(Excerpts from a dataset)
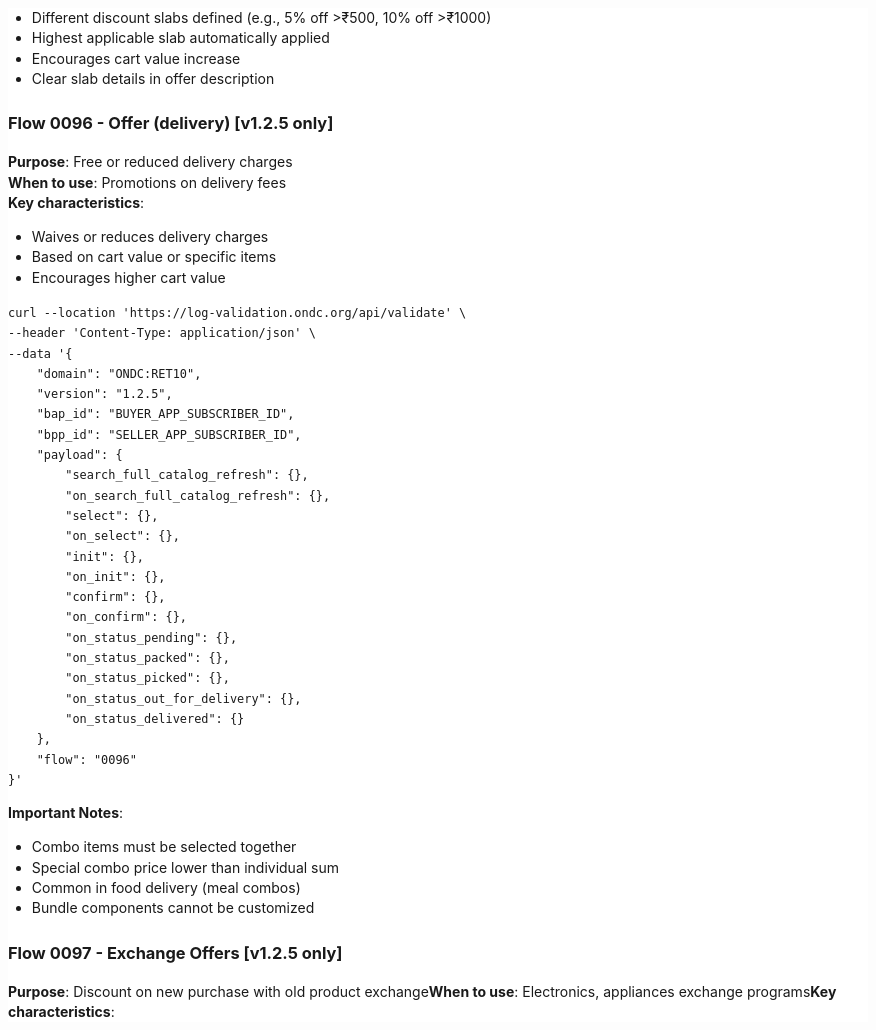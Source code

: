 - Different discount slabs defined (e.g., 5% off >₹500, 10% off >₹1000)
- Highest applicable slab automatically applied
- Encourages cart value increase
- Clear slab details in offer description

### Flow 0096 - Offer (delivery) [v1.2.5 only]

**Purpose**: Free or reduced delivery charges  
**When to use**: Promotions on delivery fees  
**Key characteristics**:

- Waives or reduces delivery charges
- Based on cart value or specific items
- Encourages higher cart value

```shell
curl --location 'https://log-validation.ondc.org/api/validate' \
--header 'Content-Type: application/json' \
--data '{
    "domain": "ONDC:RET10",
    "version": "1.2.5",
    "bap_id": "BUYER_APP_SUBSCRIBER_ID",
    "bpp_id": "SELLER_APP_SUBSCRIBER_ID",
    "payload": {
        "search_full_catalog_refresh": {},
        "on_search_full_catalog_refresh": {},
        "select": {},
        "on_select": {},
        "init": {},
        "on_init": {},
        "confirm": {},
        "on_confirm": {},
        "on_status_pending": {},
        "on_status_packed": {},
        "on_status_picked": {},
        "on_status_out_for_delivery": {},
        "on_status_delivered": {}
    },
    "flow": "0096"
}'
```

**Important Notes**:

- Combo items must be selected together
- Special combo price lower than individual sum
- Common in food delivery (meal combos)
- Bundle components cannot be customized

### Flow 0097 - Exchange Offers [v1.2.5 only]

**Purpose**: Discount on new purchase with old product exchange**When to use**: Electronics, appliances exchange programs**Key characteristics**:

▶ [What to do]
Pick out the lines above containing the word "items", then copy them.

▶ [Exercise solution]
- Based on cart value or specific items
- Combo items must be selected together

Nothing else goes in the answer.